Abstract
Cooling fans are an important part of thermal management for high-power chips (such as CPUs, FPGAs, and GPUs) and systems. Unfortunately, their use can sometimes raise a system's acoustic noise level to the point where it is objectionable to the user. By measuring temperature and adjusting fan speed accordingly, the fan's speed (and noise level) can be minimized when temperature is low, but increased under worst-case conditions to prevent damage. This article describes two techniques for automatically controlling a cooling fan's speed.
High-speed chips tend to run hot. As they get faster, they get hotter. New generation high-speed digital chips use smaller processes that allow the supply voltage to be reduced, which helps somewhat, but the number of transistors increases faster than the supply voltage decreases. Power levels, therefore, continue to rise.

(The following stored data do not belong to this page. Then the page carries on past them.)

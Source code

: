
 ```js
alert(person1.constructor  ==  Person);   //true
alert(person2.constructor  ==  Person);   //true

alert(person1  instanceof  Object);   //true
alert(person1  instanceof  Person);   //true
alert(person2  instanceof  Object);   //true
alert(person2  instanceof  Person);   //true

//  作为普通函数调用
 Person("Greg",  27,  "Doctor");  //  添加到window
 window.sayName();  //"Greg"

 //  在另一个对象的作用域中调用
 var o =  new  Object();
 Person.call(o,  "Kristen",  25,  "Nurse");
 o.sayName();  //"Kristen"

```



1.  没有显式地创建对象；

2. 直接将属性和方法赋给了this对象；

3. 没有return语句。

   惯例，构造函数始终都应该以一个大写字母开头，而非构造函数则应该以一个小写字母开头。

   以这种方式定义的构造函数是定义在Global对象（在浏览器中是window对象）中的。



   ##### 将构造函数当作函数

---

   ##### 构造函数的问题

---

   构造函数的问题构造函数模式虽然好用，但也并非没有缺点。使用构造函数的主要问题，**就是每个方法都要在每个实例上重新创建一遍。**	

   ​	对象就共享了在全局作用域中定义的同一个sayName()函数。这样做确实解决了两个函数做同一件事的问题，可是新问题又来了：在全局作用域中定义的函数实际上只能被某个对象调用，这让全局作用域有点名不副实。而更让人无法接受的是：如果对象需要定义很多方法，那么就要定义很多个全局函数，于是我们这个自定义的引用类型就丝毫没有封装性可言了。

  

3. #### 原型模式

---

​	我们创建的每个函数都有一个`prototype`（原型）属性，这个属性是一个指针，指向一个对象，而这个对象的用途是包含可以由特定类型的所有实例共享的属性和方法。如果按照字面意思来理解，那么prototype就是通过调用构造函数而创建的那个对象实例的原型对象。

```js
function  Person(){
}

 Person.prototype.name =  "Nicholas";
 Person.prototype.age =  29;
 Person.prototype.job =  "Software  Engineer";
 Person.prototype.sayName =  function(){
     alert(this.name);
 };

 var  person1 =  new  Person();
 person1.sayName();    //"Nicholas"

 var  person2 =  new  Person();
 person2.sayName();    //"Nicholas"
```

As chip temperature increases, performance can suffer. Parameters shift, maximum operating frequencies decrease, and timing can fall out of specification. From the user's point of view, the product is no longer operating properly when this occurs. The first reason for cooling high-speed chips, therefore, is to maintain good performance for the longest possible operating time and over the widest possible range of environmental conditions. The maximum allowable temperature for a high-speed chip to meet its parametric specifications depends on the process and how the chip is designed (how "close to the edge" the chip is operating), among other factors. Typical maximum die temperature values range from +90°C to +130°C.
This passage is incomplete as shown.